_What you should do_
Retype word for word the first line of the listing and each line after it up to the line with "the institution. As", with the pictures taken out.

_Records_
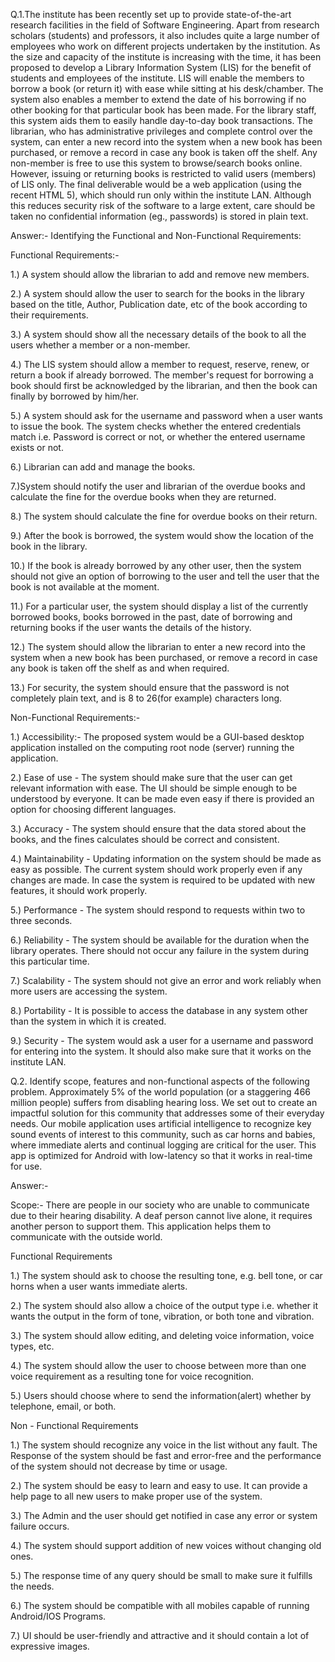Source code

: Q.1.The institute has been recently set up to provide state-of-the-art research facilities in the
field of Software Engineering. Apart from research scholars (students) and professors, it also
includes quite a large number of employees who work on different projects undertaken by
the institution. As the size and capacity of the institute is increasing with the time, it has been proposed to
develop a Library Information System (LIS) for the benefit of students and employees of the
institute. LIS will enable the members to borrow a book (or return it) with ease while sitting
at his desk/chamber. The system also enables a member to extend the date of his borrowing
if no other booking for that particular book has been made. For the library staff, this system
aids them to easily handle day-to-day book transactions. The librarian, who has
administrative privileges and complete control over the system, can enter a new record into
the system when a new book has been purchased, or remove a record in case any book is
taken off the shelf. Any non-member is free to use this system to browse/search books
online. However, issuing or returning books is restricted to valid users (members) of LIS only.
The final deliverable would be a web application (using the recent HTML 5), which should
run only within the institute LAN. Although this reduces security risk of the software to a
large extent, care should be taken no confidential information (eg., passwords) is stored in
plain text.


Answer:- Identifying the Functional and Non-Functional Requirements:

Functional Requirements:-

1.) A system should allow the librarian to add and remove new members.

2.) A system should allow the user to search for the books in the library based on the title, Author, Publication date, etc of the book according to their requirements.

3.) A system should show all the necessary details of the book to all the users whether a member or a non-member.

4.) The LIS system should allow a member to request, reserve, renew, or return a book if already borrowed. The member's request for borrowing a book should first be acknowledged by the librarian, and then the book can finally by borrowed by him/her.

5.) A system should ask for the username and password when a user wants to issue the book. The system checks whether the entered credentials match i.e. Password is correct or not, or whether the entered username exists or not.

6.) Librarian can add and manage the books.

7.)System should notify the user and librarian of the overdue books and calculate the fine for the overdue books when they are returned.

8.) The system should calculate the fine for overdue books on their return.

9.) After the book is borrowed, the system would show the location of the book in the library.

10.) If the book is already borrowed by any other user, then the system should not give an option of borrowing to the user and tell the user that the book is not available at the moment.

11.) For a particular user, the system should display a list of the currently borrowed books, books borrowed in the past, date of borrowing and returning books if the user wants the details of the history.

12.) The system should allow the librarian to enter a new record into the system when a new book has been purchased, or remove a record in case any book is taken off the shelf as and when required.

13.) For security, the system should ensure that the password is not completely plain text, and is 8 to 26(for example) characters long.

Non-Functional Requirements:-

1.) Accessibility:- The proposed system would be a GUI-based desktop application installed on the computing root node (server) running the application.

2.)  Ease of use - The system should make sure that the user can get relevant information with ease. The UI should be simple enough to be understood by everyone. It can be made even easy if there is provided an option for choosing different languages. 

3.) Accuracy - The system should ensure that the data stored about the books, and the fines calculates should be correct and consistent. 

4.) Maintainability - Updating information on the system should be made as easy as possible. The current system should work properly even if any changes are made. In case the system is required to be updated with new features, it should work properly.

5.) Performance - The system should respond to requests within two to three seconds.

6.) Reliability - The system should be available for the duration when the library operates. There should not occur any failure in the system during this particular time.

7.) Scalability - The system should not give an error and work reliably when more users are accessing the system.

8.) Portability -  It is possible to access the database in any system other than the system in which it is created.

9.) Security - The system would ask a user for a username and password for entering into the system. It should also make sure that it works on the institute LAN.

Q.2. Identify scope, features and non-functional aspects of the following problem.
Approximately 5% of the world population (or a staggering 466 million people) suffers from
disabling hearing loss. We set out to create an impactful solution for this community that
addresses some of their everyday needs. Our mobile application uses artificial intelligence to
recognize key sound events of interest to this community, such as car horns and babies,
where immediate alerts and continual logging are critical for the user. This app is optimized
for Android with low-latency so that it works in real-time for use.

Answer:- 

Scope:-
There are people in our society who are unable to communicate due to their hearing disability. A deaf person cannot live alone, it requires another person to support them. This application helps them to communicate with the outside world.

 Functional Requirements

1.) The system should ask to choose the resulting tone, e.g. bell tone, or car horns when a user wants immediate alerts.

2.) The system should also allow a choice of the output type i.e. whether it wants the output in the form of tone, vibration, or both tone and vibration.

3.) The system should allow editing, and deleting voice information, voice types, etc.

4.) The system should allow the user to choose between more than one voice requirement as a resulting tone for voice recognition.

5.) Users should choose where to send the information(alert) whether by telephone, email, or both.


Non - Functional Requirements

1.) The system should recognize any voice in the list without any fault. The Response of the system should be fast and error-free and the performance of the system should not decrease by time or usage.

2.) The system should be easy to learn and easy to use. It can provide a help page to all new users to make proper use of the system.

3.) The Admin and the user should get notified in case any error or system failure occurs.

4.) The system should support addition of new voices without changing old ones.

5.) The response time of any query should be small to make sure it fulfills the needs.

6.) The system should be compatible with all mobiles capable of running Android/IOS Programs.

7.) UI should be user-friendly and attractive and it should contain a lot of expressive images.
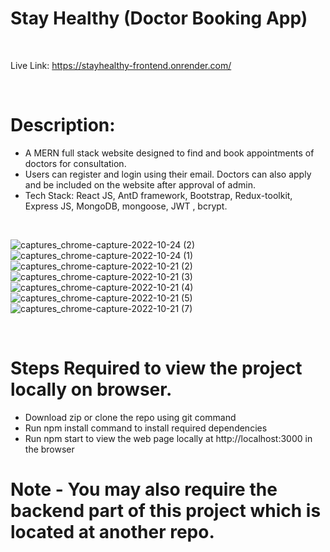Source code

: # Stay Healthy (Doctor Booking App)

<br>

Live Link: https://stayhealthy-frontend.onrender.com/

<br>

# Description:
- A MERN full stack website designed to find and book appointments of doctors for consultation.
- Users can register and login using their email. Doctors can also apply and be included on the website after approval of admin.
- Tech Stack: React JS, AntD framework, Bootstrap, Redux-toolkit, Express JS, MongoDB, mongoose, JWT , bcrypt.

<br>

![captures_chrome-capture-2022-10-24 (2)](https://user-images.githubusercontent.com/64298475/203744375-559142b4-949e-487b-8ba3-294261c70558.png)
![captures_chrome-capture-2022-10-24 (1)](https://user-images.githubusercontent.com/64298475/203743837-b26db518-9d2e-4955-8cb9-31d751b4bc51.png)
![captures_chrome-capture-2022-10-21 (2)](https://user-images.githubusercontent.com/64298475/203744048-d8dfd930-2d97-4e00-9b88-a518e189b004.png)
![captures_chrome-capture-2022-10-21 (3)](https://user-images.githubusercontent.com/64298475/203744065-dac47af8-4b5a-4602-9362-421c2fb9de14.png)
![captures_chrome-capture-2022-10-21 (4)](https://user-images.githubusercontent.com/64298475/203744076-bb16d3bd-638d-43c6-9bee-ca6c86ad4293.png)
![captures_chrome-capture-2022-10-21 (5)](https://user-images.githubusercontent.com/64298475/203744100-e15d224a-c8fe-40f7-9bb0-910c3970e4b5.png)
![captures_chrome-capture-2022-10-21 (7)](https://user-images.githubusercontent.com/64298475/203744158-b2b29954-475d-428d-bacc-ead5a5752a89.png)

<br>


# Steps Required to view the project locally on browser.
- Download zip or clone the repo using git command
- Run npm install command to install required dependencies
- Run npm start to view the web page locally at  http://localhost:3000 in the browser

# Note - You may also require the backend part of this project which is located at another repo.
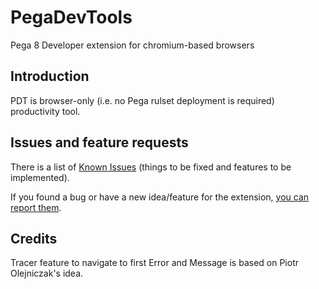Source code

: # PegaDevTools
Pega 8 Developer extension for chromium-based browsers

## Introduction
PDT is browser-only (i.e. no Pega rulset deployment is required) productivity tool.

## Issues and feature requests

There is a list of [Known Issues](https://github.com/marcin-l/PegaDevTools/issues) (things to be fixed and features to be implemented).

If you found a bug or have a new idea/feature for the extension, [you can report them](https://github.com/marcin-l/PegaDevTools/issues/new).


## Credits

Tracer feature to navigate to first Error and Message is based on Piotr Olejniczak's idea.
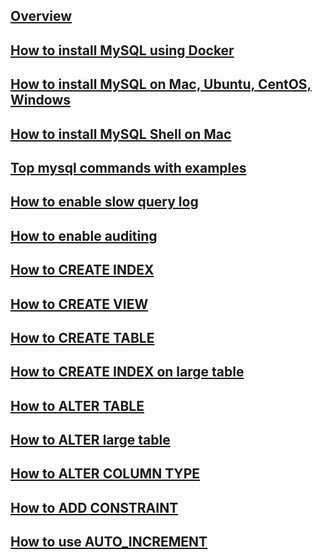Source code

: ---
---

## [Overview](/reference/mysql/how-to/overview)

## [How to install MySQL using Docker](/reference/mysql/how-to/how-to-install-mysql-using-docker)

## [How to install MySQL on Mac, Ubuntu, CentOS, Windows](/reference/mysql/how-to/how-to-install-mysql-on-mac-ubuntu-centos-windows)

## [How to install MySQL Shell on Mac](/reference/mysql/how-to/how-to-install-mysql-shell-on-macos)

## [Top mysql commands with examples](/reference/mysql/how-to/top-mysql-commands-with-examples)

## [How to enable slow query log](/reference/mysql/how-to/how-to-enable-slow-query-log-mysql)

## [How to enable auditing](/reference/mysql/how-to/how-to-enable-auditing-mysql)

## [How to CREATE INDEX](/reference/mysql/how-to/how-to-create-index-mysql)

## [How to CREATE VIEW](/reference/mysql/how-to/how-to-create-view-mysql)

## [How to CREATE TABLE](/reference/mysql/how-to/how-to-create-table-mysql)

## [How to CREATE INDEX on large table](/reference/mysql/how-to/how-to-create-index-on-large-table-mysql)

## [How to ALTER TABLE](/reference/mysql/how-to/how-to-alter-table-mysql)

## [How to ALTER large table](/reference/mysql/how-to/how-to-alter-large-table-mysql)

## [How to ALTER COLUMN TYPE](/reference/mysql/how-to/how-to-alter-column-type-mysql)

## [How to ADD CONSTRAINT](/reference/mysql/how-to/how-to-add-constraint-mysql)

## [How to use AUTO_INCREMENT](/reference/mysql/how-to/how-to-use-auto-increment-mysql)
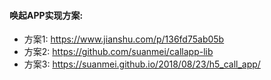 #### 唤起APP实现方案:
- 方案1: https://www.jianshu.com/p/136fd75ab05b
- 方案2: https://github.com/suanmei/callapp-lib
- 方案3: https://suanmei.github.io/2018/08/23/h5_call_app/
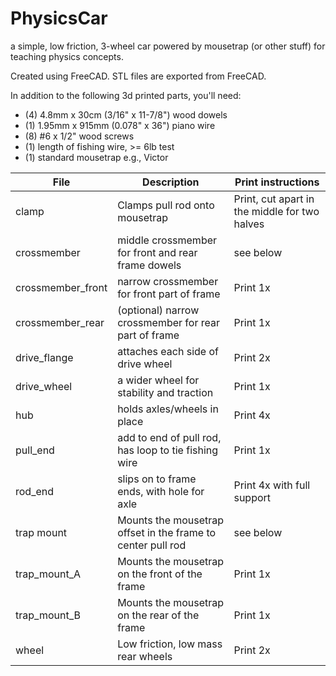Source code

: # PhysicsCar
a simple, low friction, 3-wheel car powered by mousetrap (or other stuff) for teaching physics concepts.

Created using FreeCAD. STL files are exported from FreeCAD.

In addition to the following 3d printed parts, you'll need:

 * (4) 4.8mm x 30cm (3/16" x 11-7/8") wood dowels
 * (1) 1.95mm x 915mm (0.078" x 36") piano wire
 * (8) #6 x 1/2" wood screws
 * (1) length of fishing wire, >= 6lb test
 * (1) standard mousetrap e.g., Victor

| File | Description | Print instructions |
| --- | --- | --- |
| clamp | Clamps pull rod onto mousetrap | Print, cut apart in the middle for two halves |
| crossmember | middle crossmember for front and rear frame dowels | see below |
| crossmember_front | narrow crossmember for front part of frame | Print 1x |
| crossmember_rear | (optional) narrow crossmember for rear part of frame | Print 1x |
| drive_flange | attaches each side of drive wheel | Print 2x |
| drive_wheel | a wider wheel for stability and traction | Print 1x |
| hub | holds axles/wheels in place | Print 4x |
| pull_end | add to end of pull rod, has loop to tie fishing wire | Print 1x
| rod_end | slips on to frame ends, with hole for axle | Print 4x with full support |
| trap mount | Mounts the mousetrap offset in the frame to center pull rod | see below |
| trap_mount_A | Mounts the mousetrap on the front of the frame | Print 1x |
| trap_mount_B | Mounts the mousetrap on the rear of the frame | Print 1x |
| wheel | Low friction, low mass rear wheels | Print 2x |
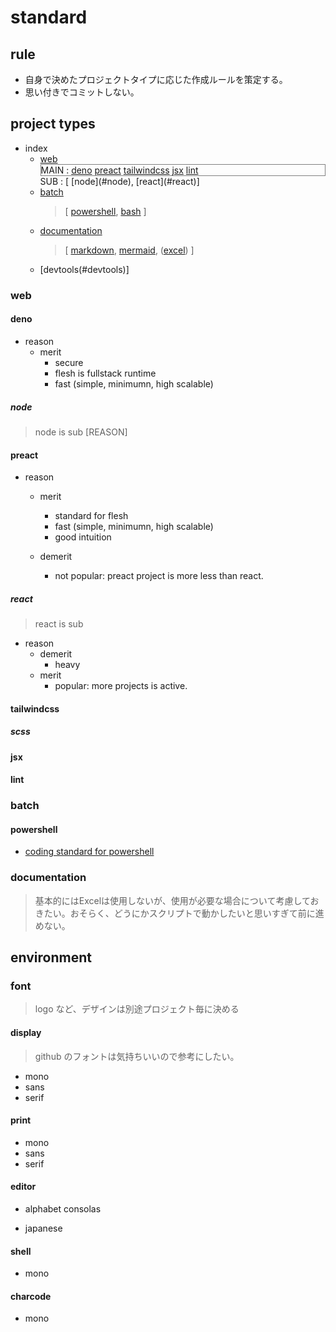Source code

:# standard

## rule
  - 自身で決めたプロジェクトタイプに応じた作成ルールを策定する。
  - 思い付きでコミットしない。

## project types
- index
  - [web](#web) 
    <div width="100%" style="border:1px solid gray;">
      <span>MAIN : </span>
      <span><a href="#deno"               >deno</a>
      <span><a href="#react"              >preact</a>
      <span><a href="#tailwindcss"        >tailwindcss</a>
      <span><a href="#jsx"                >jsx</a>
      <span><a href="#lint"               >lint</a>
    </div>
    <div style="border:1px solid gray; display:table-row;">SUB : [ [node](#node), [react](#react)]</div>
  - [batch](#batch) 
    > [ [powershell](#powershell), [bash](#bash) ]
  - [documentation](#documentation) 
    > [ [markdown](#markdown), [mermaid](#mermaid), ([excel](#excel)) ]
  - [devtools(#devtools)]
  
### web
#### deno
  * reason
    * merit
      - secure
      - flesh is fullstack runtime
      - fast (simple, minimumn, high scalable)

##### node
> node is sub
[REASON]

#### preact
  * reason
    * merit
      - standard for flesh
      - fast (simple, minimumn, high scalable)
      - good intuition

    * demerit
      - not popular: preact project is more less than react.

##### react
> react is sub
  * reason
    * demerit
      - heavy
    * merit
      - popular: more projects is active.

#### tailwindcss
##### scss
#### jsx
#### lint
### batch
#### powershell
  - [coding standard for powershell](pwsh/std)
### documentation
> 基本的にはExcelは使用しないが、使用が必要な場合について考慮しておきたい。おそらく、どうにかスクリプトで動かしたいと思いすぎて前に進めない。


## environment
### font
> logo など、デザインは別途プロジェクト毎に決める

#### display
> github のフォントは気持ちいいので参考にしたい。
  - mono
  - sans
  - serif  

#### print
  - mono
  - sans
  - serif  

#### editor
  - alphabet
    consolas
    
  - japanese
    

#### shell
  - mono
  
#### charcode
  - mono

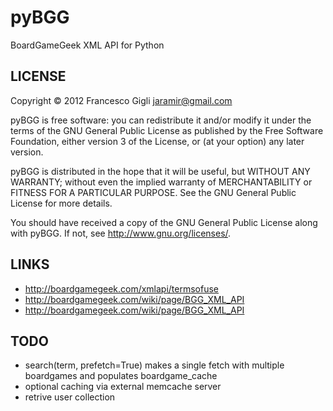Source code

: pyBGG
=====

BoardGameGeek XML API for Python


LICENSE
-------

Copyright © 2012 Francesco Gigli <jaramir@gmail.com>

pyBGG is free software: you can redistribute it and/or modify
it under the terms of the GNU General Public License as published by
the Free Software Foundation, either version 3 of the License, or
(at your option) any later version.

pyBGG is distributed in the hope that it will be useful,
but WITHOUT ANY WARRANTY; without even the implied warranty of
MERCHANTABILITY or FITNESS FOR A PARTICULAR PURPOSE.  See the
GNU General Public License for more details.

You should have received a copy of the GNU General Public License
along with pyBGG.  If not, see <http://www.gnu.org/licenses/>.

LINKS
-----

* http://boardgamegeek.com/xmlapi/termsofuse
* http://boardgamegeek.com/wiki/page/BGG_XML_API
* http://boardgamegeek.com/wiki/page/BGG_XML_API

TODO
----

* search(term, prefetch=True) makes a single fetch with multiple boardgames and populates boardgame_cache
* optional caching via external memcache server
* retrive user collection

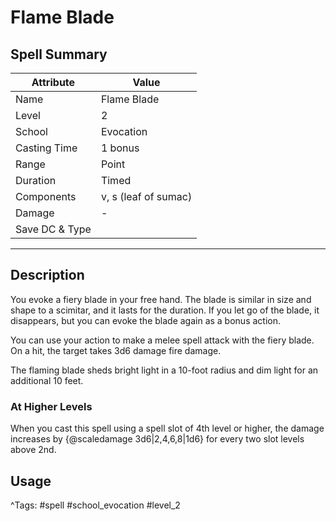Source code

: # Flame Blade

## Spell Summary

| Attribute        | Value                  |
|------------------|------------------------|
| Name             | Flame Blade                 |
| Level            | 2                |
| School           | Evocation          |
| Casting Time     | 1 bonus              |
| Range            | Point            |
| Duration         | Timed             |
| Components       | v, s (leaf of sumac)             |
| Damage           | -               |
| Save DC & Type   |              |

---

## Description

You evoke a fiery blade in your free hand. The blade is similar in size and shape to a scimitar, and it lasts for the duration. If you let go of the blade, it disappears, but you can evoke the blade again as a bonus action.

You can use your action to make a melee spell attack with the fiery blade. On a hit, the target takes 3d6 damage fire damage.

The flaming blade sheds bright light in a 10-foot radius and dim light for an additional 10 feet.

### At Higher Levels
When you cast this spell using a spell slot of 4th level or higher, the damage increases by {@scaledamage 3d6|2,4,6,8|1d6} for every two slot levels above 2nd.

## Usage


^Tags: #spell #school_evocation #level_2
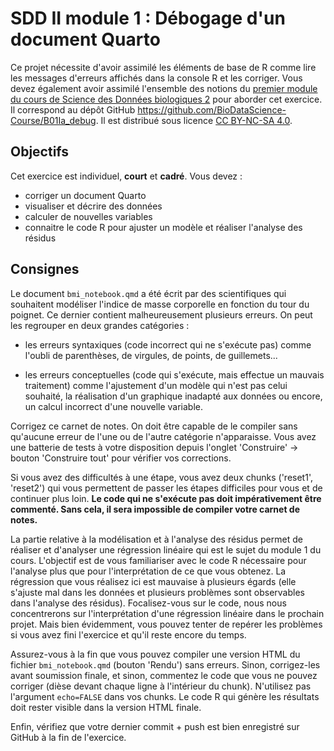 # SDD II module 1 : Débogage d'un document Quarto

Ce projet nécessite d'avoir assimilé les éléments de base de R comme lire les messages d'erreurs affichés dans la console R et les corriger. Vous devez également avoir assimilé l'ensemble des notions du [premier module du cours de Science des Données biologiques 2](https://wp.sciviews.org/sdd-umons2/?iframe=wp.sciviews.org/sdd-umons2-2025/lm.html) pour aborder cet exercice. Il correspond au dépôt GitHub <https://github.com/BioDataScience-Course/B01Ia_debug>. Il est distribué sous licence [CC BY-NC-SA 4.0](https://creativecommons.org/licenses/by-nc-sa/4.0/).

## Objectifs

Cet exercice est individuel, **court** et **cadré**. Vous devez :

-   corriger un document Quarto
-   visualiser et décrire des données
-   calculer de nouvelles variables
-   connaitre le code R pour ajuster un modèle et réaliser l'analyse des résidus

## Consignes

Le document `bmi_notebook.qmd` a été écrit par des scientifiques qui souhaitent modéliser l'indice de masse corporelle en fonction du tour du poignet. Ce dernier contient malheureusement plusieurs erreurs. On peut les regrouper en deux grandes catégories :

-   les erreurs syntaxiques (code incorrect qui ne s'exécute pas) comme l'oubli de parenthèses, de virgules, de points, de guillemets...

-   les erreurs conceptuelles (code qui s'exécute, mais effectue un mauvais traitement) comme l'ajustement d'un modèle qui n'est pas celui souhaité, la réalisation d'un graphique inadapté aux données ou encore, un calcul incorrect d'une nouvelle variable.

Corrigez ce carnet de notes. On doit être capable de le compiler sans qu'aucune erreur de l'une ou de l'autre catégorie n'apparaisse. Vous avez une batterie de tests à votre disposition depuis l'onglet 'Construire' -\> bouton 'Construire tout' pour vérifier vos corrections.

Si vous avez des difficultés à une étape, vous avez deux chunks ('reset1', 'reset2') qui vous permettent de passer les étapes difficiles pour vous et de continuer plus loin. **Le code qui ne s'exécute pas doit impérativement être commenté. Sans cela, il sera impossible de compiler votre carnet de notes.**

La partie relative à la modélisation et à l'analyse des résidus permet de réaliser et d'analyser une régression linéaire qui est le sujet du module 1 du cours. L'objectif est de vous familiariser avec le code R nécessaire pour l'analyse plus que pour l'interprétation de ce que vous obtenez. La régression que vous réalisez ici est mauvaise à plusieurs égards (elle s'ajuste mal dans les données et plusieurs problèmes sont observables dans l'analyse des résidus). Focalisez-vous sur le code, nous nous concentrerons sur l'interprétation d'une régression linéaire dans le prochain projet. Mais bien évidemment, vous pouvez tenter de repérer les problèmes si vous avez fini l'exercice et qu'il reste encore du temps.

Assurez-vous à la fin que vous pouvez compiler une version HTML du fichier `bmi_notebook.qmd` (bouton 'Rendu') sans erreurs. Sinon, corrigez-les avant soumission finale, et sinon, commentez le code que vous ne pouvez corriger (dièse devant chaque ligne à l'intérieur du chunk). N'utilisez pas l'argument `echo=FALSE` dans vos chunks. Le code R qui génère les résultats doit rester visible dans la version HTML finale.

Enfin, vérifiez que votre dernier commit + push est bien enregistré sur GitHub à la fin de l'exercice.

_Solved exercise_
Source code

: Q.1.The institute has been recently set up to provide state-of-the-art research facilities in the
field of Software Engineering. Apart from research scholars (students) and professors, it also
includes quite a large number of employees who work on different projects undertaken by
the institution. As the size and capacity of the institute is increasing with the time, it has been proposed to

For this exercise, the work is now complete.